"""
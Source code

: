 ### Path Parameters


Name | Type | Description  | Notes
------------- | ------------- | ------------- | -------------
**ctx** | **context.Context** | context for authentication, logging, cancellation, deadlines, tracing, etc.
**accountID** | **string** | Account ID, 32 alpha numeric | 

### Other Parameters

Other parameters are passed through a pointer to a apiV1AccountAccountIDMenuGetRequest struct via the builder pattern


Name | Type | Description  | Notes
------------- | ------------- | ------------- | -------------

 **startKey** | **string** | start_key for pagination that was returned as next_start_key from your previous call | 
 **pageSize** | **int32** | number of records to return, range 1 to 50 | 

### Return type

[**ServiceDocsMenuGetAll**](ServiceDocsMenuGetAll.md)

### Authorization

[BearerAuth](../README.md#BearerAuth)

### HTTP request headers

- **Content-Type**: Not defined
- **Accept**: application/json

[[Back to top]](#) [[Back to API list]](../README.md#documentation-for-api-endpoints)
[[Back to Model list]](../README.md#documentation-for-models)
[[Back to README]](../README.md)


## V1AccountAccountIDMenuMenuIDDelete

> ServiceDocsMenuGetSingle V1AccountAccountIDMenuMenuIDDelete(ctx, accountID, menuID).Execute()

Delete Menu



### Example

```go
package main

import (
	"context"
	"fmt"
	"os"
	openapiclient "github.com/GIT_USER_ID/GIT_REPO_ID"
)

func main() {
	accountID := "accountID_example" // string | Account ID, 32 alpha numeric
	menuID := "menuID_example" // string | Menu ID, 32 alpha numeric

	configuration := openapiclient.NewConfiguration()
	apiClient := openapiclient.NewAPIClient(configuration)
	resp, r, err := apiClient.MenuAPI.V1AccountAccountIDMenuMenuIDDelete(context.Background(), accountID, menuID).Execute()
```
"""
* _WHAT IS REQUIRED_: Could you write out only the lines of the listing above from the one that contains "[[Back to README]](../README.md)" through its final line, exactly and inclusive?

* _COMPLETED EXERCISE_:
[[Back to README]](../README.md)


## V1AccountAccountIDMenuMenuIDDelete

> ServiceDocsMenuGetSingle V1AccountAccountIDMenuMenuIDDelete(ctx, accountID, menuID).Execute()

Delete Menu



### Example

```go
package main

import (
	"context"
	"fmt"
	"os"
	openapiclient "github.com/GIT_USER_ID/GIT_REPO_ID"
)

func main() {
	accountID := "accountID_example" // string | Account ID, 32 alpha numeric
	menuID := "menuID_example" // string | Menu ID, 32 alpha numeric

	configuration := openapiclient.NewConfiguration()
	apiClient := openapiclient.NewAPIClient(configuration)
	resp, r, err := apiClient.MenuAPI.V1AccountAccountIDMenuMenuIDDelete(context.Background(), accountID, menuID).Execute()
```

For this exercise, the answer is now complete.